There's an expiry date, so I'd suggest you to just activate the game in steam, start the download and pause it, and continue downloading whenever you can


----------



## Thetrueblueviking (Dec 13, 2012)

What is it roughly (the date) ?


----------



## Neo (Dec 13, 2012)

Thetrueblueviking said:


> ^^ Read this man
> ....





Skud said:


> try without using https.



Tried everything


----------



## Nerevarine (Dec 13, 2012)

So even if it is in my library, if i donot download it now, it will dissapear?



tkin said:


> Metro 2033 is a hard to run game, to max out you need GTX580+



nah mate


----------



## Neo (Dec 13, 2012)

Nerevarine said:


> So even if it is in my library, if i donot download it now, it will dissapear?
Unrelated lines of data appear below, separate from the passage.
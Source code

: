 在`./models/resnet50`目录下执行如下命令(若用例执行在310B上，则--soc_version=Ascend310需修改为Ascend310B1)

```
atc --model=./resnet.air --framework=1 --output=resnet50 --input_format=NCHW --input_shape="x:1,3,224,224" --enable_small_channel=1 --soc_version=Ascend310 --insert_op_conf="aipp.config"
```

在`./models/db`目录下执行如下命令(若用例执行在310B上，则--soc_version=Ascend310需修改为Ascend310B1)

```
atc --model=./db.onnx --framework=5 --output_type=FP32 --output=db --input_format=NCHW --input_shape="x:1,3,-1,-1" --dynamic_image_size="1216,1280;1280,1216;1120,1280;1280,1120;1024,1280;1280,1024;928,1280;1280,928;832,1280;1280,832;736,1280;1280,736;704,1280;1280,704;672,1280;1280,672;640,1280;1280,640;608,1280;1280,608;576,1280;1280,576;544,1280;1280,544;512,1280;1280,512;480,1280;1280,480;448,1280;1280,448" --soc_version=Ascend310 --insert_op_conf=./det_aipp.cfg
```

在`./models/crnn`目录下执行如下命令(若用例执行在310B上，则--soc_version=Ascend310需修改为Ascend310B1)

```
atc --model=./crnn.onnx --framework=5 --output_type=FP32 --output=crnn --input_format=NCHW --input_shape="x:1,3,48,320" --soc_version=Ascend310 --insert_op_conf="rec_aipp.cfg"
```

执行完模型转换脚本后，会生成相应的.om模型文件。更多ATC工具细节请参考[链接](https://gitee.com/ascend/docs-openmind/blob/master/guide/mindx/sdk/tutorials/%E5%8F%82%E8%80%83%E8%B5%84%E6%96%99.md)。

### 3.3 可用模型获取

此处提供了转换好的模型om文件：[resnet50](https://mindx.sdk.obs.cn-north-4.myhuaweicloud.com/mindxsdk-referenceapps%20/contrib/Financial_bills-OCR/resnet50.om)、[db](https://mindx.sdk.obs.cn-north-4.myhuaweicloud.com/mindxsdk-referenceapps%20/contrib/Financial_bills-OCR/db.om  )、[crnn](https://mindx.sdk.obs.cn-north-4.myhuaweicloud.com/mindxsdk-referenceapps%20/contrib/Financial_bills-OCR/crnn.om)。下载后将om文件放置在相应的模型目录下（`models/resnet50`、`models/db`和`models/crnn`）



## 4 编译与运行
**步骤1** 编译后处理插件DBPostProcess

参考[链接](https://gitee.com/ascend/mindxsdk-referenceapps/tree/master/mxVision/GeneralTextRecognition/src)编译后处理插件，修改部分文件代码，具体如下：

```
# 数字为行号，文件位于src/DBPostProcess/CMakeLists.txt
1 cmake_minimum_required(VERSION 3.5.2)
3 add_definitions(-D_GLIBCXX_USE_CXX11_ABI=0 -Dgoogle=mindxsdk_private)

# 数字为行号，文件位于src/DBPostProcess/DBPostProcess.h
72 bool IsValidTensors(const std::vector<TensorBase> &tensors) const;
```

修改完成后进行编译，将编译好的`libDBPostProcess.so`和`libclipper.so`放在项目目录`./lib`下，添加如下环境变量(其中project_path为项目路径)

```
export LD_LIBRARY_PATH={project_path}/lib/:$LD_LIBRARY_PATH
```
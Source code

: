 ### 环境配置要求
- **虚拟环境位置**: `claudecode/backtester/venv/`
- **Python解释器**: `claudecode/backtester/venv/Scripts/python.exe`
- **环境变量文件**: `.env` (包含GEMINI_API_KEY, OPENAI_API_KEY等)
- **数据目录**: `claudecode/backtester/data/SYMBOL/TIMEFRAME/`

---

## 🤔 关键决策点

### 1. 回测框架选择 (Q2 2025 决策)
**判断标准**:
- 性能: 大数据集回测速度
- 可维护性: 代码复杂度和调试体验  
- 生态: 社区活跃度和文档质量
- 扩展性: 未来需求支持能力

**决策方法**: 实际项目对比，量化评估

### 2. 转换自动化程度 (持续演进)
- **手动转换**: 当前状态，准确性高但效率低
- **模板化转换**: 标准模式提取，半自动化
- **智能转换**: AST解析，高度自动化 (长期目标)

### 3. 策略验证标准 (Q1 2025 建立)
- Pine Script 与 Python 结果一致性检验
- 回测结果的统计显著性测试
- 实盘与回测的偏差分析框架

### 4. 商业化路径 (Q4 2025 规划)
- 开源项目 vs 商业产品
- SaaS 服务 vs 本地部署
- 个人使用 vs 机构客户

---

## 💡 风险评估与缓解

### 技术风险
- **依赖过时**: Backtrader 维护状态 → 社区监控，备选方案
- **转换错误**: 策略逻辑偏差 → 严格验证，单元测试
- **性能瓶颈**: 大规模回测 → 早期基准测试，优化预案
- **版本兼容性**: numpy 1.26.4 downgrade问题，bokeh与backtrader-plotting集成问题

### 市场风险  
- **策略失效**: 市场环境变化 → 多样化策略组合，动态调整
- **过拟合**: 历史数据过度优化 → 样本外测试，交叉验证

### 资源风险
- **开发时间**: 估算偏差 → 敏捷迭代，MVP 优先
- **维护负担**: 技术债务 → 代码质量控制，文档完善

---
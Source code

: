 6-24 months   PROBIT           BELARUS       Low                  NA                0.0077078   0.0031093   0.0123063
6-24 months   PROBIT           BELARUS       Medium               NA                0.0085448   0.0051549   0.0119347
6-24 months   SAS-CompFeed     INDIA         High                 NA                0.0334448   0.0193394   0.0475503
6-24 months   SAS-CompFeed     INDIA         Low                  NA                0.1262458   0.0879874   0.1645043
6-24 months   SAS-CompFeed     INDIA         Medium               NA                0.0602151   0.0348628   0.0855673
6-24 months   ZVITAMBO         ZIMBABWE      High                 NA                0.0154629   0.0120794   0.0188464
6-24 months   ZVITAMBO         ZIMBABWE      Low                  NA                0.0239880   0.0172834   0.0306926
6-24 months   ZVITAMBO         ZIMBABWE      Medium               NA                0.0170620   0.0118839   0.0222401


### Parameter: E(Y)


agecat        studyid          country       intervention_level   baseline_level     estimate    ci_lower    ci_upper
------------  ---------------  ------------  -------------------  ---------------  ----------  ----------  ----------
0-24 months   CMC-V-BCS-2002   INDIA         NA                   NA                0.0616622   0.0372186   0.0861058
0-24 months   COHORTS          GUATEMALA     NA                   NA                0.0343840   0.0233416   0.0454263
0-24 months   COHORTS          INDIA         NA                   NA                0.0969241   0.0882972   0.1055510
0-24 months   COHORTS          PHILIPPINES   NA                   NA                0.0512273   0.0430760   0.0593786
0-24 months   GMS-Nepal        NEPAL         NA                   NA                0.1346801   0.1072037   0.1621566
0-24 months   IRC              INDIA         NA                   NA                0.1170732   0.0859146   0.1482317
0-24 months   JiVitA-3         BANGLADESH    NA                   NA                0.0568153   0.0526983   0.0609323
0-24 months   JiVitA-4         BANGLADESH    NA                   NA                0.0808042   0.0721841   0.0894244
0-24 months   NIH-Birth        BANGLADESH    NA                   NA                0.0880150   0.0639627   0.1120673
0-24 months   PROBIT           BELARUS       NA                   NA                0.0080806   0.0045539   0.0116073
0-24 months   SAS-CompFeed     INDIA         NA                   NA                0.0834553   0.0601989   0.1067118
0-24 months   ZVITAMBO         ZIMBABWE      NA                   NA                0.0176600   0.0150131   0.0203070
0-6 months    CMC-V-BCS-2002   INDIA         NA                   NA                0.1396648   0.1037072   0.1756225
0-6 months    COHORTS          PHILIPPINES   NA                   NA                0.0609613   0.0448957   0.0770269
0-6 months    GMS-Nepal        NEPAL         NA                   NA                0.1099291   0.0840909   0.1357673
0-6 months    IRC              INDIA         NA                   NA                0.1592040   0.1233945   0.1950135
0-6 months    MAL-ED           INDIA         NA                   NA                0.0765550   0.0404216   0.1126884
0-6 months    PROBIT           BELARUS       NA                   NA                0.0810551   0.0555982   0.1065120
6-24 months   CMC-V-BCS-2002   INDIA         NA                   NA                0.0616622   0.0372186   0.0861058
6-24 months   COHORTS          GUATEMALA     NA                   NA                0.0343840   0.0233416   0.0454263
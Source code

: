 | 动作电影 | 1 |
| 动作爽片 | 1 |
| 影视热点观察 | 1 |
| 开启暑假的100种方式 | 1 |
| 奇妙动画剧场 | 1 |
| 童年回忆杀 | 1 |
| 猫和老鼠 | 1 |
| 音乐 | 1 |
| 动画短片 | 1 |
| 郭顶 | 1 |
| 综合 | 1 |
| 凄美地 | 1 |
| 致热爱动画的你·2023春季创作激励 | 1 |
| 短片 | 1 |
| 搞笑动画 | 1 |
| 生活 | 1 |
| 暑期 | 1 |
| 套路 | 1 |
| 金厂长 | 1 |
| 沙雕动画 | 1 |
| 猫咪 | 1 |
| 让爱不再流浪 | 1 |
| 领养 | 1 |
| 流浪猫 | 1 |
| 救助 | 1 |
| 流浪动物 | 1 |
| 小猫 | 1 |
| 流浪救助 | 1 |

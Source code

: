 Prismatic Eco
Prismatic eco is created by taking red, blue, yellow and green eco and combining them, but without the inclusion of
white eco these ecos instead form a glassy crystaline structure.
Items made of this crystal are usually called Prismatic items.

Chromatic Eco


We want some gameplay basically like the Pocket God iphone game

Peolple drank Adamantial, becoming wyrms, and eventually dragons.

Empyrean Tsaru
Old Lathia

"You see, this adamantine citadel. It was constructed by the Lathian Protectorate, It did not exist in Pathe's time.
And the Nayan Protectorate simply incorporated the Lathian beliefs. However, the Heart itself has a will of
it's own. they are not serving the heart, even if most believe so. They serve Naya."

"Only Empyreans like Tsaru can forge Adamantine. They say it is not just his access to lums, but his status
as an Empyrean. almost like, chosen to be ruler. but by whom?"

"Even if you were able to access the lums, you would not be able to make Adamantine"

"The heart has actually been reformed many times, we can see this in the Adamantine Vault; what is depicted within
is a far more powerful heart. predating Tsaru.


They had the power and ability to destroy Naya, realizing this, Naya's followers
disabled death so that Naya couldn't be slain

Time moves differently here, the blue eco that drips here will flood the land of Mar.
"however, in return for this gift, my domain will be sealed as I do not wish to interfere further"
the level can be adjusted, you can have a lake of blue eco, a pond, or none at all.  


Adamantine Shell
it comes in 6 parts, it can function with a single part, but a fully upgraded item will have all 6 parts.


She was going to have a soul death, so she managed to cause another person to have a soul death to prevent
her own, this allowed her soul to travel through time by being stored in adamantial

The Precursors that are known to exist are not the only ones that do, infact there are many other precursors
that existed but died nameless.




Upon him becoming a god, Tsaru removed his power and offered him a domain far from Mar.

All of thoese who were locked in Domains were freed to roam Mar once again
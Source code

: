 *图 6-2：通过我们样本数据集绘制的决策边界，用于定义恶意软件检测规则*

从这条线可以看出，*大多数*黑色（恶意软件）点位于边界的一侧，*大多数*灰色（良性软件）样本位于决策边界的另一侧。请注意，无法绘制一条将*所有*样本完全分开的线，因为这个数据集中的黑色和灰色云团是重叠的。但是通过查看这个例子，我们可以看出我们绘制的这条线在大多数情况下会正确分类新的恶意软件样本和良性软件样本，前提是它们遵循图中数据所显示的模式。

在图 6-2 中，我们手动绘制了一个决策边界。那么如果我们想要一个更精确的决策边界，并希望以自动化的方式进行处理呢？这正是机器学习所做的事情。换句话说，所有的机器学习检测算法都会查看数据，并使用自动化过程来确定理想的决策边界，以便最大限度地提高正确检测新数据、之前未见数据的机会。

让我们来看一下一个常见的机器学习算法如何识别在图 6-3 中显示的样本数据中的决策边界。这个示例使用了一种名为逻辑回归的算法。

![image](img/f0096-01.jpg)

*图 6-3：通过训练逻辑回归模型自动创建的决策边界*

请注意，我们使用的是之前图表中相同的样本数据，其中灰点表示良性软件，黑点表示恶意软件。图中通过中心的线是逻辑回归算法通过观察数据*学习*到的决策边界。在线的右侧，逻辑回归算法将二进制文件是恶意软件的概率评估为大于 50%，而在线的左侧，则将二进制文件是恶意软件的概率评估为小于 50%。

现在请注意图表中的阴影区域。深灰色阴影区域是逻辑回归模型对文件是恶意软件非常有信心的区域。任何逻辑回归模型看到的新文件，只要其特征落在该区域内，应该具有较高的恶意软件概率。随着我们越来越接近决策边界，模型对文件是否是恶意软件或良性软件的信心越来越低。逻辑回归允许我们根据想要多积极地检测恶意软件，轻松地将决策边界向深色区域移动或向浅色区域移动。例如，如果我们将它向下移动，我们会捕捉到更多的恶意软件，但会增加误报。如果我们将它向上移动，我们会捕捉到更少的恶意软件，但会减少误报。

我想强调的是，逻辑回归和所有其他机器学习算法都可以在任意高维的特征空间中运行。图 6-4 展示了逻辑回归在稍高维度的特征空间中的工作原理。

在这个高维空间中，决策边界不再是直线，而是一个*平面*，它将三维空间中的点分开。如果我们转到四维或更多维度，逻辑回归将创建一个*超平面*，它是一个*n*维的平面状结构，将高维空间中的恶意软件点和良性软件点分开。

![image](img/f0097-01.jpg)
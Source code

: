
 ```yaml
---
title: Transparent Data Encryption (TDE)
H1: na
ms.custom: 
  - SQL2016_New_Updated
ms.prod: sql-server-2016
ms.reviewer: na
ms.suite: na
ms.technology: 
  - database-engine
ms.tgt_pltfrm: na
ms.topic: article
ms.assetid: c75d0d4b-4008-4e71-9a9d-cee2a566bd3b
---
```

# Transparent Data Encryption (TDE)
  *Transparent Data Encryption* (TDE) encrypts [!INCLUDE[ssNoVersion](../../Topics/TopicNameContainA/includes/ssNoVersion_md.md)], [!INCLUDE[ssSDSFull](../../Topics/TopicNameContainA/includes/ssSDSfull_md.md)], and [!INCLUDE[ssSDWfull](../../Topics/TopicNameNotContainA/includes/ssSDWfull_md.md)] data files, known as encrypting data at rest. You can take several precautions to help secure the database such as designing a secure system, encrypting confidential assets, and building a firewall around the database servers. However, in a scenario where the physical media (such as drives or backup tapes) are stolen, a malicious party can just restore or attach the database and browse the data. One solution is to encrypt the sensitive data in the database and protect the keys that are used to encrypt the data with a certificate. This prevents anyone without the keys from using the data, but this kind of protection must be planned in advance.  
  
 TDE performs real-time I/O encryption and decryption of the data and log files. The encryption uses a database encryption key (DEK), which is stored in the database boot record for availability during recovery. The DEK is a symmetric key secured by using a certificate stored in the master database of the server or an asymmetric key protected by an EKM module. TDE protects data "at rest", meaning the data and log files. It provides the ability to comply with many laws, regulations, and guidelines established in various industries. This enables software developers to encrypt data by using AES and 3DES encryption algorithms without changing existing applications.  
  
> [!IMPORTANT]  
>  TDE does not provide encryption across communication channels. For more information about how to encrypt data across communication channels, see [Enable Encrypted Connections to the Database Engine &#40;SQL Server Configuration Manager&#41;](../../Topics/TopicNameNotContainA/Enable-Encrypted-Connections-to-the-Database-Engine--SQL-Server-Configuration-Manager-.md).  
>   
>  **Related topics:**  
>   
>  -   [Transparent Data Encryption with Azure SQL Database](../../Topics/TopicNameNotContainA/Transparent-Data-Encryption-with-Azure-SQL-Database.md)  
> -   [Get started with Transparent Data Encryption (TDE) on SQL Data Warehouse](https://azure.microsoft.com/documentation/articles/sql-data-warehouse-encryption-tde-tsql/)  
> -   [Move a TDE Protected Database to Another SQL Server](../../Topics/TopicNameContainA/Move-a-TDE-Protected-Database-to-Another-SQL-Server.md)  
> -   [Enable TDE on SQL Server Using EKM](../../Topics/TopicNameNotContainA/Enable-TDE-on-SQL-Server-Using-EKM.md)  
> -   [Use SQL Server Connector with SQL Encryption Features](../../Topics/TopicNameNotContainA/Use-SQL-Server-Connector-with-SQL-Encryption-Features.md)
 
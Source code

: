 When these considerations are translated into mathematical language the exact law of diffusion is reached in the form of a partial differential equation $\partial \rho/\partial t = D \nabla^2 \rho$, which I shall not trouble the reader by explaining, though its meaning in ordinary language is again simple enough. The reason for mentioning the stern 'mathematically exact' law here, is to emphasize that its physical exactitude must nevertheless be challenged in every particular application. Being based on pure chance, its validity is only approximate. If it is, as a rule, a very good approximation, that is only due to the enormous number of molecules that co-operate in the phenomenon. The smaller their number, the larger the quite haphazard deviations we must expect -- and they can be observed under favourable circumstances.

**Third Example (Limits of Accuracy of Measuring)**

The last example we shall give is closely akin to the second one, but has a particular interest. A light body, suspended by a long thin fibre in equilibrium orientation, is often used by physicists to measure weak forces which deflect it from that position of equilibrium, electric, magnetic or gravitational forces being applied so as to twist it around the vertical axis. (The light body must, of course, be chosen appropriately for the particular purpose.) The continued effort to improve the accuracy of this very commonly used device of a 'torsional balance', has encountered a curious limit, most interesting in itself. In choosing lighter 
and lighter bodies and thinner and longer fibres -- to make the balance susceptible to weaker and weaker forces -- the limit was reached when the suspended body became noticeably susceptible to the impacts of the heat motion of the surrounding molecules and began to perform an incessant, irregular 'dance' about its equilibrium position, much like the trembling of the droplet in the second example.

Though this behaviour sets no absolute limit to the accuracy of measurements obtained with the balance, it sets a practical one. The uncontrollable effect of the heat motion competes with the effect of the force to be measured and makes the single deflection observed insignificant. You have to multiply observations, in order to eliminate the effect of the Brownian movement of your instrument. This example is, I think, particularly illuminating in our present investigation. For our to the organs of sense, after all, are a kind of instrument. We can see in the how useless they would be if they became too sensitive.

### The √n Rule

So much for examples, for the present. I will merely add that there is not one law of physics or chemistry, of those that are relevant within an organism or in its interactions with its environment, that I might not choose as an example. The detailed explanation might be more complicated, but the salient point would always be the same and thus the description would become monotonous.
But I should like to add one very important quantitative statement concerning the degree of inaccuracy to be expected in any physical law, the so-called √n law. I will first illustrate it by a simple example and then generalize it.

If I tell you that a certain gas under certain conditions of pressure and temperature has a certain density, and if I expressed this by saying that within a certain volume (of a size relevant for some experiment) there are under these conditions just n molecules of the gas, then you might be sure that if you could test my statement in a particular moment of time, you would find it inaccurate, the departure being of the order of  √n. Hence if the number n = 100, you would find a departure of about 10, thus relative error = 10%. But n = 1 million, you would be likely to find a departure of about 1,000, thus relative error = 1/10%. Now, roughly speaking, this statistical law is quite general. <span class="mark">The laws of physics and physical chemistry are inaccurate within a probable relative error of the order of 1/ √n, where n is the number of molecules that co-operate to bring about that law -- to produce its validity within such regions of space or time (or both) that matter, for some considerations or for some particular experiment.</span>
It will remain there forever  You can download whenever you want.


----------



## avinandan012 (Dec 13, 2012)

just activate the key in your steam account, if successful it will remain there forever. Then download when you want


----------



## coderunknown (Dec 13, 2012)

got my code thanks to TTF.


----------



## tkin (Dec 13, 2012)

Nerevarine said:


> So even if it is in my library, if i donot download it now, it will dissapear?
> 
> 
> 
> nah mate


Its a sham, its running 10-20FPS at best, and to me at least that's completely unplayable, I need 30FPS atleast if the game smooths the frames like crysis, else 50FPS+, when you hit outside FPS will drop another 40% for sure and that means you'll end up dead, this game requires lightning fast reflexes as half the time you'll be ambushed.

You have absolutely no idea what Metro 2033 is all about, at the time of its release no GPU, yes, NO GPU could max it out @ 1080p and maintain even 10FPS, only after GTX480 came we saw some results(30FPS) and as you can see below, still today, no single GPU could max it out @ 1080p, and the below results are with PhysX OFF, you turn it on and it will even crush a 680 SLI.
*www.legitreviews.com/images/reviews/1854/metro.jpg


----------



## gameranand (Dec 13, 2012)

I am having a 7870 CF and I am not sure if would be able to max out this game entirely. I need to make some optimizations with Radeon Pro for maxing out and thats also a chance not sure shot at all.


----------



## tkin (Dec 13, 2012)

gameranand said:


> I am having a 7870 CF and I am not sure if would be able to max out this game entirely. I need to make some optimizations with Radeon Pro for maxing out and thats also a chance not sure shot at all.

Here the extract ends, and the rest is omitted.